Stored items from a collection
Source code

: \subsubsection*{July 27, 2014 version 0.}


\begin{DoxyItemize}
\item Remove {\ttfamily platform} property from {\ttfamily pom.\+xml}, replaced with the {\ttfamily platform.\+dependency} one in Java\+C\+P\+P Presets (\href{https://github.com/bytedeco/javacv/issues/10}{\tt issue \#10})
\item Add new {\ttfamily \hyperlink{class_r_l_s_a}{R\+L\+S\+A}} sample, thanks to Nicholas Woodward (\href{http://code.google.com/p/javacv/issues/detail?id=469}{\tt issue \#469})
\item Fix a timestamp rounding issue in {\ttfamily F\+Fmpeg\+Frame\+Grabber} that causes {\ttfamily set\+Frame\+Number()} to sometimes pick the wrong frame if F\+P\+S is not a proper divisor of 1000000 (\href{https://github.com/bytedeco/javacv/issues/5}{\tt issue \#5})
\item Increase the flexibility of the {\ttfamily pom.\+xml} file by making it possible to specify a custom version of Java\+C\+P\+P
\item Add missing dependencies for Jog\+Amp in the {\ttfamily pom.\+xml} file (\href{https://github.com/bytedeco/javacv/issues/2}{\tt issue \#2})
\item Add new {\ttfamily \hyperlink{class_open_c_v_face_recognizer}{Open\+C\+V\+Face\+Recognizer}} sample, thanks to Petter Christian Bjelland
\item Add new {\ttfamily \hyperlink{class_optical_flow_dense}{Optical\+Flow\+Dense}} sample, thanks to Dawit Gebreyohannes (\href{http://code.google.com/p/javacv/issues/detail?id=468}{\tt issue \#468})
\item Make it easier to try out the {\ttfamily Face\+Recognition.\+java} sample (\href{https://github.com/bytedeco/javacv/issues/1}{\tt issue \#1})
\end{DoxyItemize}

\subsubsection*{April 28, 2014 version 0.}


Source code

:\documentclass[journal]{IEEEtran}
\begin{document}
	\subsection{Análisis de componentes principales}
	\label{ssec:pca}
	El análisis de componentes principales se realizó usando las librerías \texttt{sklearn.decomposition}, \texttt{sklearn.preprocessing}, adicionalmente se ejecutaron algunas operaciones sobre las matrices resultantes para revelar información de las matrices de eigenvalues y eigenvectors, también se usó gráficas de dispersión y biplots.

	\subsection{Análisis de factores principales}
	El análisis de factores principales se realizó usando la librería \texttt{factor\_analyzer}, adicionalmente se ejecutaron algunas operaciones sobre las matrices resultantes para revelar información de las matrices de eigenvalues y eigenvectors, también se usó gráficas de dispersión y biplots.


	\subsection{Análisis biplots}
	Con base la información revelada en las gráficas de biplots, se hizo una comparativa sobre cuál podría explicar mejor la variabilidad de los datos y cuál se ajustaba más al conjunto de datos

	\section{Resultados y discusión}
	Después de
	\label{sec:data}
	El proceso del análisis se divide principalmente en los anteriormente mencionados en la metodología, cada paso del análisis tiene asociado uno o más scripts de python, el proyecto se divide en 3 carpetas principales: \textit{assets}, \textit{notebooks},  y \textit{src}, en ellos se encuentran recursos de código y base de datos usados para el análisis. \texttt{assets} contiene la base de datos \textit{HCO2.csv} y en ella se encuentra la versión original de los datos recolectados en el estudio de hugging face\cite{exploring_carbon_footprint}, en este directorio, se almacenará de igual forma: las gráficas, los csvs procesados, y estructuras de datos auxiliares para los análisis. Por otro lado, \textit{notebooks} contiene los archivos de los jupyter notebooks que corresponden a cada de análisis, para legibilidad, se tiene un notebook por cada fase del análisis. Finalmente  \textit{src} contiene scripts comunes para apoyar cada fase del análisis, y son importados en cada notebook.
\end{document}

> Activity
Every record, restated word for word, should make up your reply.

> Result below
Source code

: \subsubsection*{July 27, 2014 version 0.}


\begin{DoxyItemize}
\item Remove {\ttfamily platform} property from {\ttfamily pom.\+xml}, replaced with the {\ttfamily platform.\+dependency} one in Java\+C\+P\+P Presets (\href{https://github.com/bytedeco/javacv/issues/10}{\tt issue \#10})
\item Add new {\ttfamily \hyperlink{class_r_l_s_a}{R\+L\+S\+A}} sample, thanks to Nicholas Woodward (\href{http://code.google.com/p/javacv/issues/detail?id=469}{\tt issue \#469})
\item Fix a timestamp rounding issue in {\ttfamily F\+Fmpeg\+Frame\+Grabber} that causes {\ttfamily set\+Frame\+Number()} to sometimes pick the wrong frame if F\+P\+S is not a proper divisor of 1000000 (\href{https://github.com/bytedeco/javacv/issues/5}{\tt issue \#5})
\item Increase the flexibility of the {\ttfamily pom.\+xml} file by making it possible to specify a custom version of Java\+C\+P\+P
\item Add missing dependencies for Jog\+Amp in the {\ttfamily pom.\+xml} file (\href{https://github.com/bytedeco/javacv/issues/2}{\tt issue \#2})
\item Add new {\ttfamily \hyperlink{class_open_c_v_face_recognizer}{Open\+C\+V\+Face\+Recognizer}} sample, thanks to Petter Christian Bjelland
\item Add new {\ttfamily \hyperlink{class_optical_flow_dense}{Optical\+Flow\+Dense}} sample, thanks to Dawit Gebreyohannes (\href{http://code.google.com/p/javacv/issues/detail?id=468}{\tt issue \#468})
\item Make it easier to try out the {\ttfamily Face\+Recognition.\+java} sample (\href{https://github.com/bytedeco/javacv/issues/1}{\tt issue \#1})
\end{DoxyItemize}

\subsubsection*{April 28, 2014 version 0.}


Source code

:\documentclass[journal]{IEEEtran}
\begin{document}
	\subsection{Análisis de componentes principales}
	\label{ssec:pca}
	El análisis de componentes principales se realizó usando las librerías \texttt{sklearn.decomposition}, \texttt{sklearn.preprocessing}, adicionalmente se ejecutaron algunas operaciones sobre las matrices resultantes para revelar información de las matrices de eigenvalues y eigenvectors, también se usó gráficas de dispersión y biplots.

	\subsection{Análisis de factores principales}
	El análisis de factores principales se realizó usando la librería \texttt{factor\_analyzer}, adicionalmente se ejecutaron algunas operaciones sobre las matrices resultantes para revelar información de las matrices de eigenvalues y eigenvectors, también se usó gráficas de dispersión y biplots.


	\subsection{Análisis biplots}
	Con base la información revelada en las gráficas de biplots, se hizo una comparativa sobre cuál podría explicar mejor la variabilidad de los datos y cuál se ajustaba más al conjunto de datos

	\section{Resultados y discusión}
	Después de
	\label{sec:data}
	El proceso del análisis se divide principalmente en los anteriormente mencionados en la metodología, cada paso del análisis tiene asociado uno o más scripts de python, el proyecto se divide en 3 carpetas principales: \textit{assets}, \textit{notebooks},  y \textit{src}, en ellos se encuentran recursos de código y base de datos usados para el análisis. \texttt{assets} contiene la base de datos \textit{HCO2.csv} y en ella se encuentra la versión original de los datos recolectados en el estudio de hugging face\cite{exploring_carbon_footprint}, en este directorio, se almacenará de igual forma: las gráficas, los csvs procesados, y estructuras de datos auxiliares para los análisis. Por otro lado, \textit{notebooks} contiene los archivos de los jupyter notebooks que corresponden a cada de análisis, para legibilidad, se tiene un notebook por cada fase del análisis. Finalmente  \textit{src} contiene scripts comunes para apoyar cada fase del análisis, y son importados en cada notebook.
\end{document}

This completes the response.